HANNAH DAVIES speaks to poet, music journalist and author Ben Myers on Brutalism, shock-rocker Marylin Manson and moving to the country.

Music journalist and author Ben Myers pictured with Marylin Manson and Dita Von Teese

PEOPLE always say to write about what you know. “I find my novels often deal with aspects of journalism, music and North East Durham.”

Durham-born Ben Myers is a modern day renaissance man, a respected music journalist, author and poet, he’s also had a stint running a North East-based record label.

After over a decade living in London, he’s relocated to a Yorkshire hilltop, where he’s talking to me now.

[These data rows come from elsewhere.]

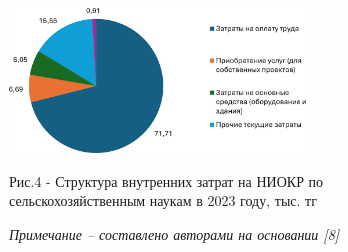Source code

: \begin{figure}[H]
	\centering
	\includegraphics[width=0.7\textwidth]{media/ekon4/image6}
	\caption*{Рис.4 - Структура внутренних затрат на НИОКР по сельскохозяйственным наукам в 2023 году, тыс. тг}
	\caption*{\normalfont\emph{Примечание -- составлено авторами на основании {[}8{]}}}
\end{figure}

Ben is a bit of a maverick, more Hunter S Thompson and Charles Bukowski than Sebastian Faulks or Ian McEwan.

This outsider stance has seen him co-found “The Brutalists” a group of Northern poets and authors, who were frustrated by the capital’s literary elite.

But Ben’s current novel, Richard, tackles what he calls “a modern-day mystery”. The disappearance of Richard Edwards from the Welsh band The Manic Street Preachers.

He says: “My interest was more than just in the Manic’s music. It was in them as four friends growing up with a classic story of friendship, then this disappearance.

“When I’ve mentioned him to people, everybody’s heard of it whether they are interested in the Manics’ music or not.” Although Ben has written several music biographies, he decided to turn to fiction to write this story.

He adds: “I read The Damned United by David Pearce about the time Brian Clough was the manager of Leeds.

“It appealed to me as a fictional account based on real events featuring someone you wouldn’t ordinarily expect to be the main character in a novel.”

The Manic Street Preachers have some incredibly loyal fans, some of whom have taken umbrage with the book

Ben says: “Some people have taken offence but I explain it is not meant to be a definitive work, it is a fictional account.

“The Manics themselves have been really good about it. They haven’t read it – I think Nicky Wire has skimmed it – but they say it would be hypocritical of them to condemn it as they used to read everything about their heroes.”

Ben’s twin loves of music and writing began when he grew up in Belmont, Durham. Ben’s mum Dorothy, 66, was a maths teacher at Belmont Comprehensive School, which Ben also attended.

His dad Geoff, 68, was a physics teacher at King George’s Comprehensive in South Shields, South Tyneside. Both are now retired.

Ben’s elder sister Catherine Myers, 40, is a solicitor in Newcastle and his brother Richard, 39, runs Industrial Strength digital media agency in Gateshead.

He recalls: “Writing is the only thing I ever wanted to do realistically. There was a brief time I wanted to be a boxer ... until I realised I was soft.”

Ben’s first success was at nine when he won a short story competition. But as he became a teenager, music took over a lot of his time.